What needs to be done: Search the records below for the string "Hosting" and copy each line where it turns up.

========================

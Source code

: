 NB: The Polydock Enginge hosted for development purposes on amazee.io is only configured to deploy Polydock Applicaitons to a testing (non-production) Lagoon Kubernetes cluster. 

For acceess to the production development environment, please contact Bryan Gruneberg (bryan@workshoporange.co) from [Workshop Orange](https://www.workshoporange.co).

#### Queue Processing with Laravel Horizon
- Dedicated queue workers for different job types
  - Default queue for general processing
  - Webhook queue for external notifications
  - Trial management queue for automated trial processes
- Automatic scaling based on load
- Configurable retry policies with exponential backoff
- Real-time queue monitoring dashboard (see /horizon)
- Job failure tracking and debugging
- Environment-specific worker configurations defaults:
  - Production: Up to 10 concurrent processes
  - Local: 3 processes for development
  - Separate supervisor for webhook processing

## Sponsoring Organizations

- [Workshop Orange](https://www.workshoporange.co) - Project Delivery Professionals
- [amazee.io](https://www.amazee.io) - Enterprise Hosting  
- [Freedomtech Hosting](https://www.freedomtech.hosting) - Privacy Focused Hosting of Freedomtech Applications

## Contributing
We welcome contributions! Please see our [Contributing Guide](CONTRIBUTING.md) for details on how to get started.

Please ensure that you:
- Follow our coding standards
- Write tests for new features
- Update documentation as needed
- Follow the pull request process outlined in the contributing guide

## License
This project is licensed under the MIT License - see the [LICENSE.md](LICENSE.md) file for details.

========================

Written answer:
- [amazee.io](https://www.amazee.io) - Enterprise Hosting  
- [Freedomtech Hosting](https://www.freedomtech.hosting) - Privacy Focused Hosting of Freedomtech Applications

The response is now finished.